[Saved entries]
=-=-=
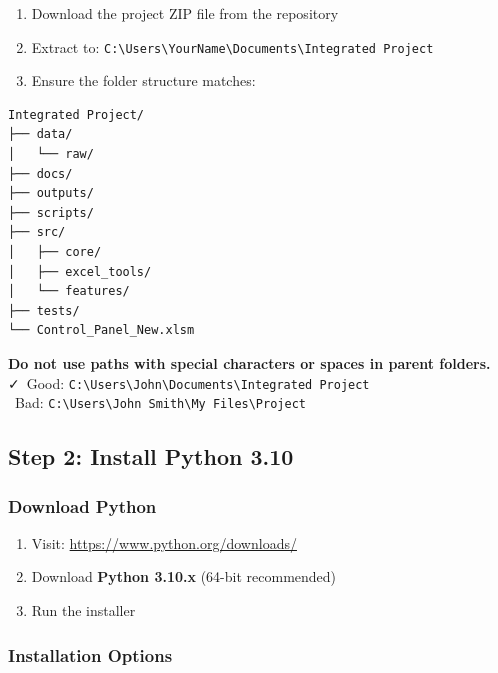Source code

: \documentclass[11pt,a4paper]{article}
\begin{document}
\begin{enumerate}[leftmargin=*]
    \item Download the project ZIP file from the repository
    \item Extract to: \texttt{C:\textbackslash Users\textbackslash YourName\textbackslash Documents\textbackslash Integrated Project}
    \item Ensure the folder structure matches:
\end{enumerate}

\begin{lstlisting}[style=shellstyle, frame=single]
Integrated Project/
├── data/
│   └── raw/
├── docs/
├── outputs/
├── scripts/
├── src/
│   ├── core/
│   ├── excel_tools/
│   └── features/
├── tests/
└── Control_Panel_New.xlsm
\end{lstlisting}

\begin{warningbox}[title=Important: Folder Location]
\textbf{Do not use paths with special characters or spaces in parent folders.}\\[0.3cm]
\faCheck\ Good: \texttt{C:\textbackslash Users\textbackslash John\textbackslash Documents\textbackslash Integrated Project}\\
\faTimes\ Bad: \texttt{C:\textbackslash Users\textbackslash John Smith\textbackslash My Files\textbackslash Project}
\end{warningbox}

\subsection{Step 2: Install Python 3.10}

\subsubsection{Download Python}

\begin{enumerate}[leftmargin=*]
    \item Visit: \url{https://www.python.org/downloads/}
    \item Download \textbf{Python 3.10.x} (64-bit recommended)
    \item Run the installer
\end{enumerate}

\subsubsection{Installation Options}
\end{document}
=-=-=
WORK INSTRUCTION
Copy out each record shown above without alteration, skipping any picture.

EXERCISE RESULT
Source code

: \documentclass[11pt,a4paper]{article}
\begin{document}
\begin{enumerate}[leftmargin=*]
    \item Download the project ZIP file from the repository
    \item Extract to: \texttt{C:\textbackslash Users\textbackslash YourName\textbackslash Documents\textbackslash Integrated Project}
    \item Ensure the folder structure matches:
\end{enumerate}

\begin{lstlisting}[style=shellstyle, frame=single]
Integrated Project/
├── data/
│   └── raw/
├── docs/
├── outputs/
├── scripts/
├── src/
│   ├── core/
│   ├── excel_tools/
│   └── features/
├── tests/
└── Control_Panel_New.xlsm
\end{lstlisting}

\begin{warningbox}[title=Important: Folder Location]
\textbf{Do not use paths with special characters or spaces in parent folders.}\\[0.3cm]
\faCheck\ Good: \texttt{C:\textbackslash Users\textbackslash John\textbackslash Documents\textbackslash Integrated Project}\\
\faTimes\ Bad: \texttt{C:\textbackslash Users\textbackslash John Smith\textbackslash My Files\textbackslash Project}
\end{warningbox}

\subsection{Step 2: Install Python 3.10}

\subsubsection{Download Python}

\begin{enumerate}[leftmargin=*]
    \item Visit: \url{https://www.python.org/downloads/}
    \item Download \textbf{Python 3.10.x} (64-bit recommended)
    \item Run the installer
\end{enumerate}

\subsubsection{Installation Options}
\end{document}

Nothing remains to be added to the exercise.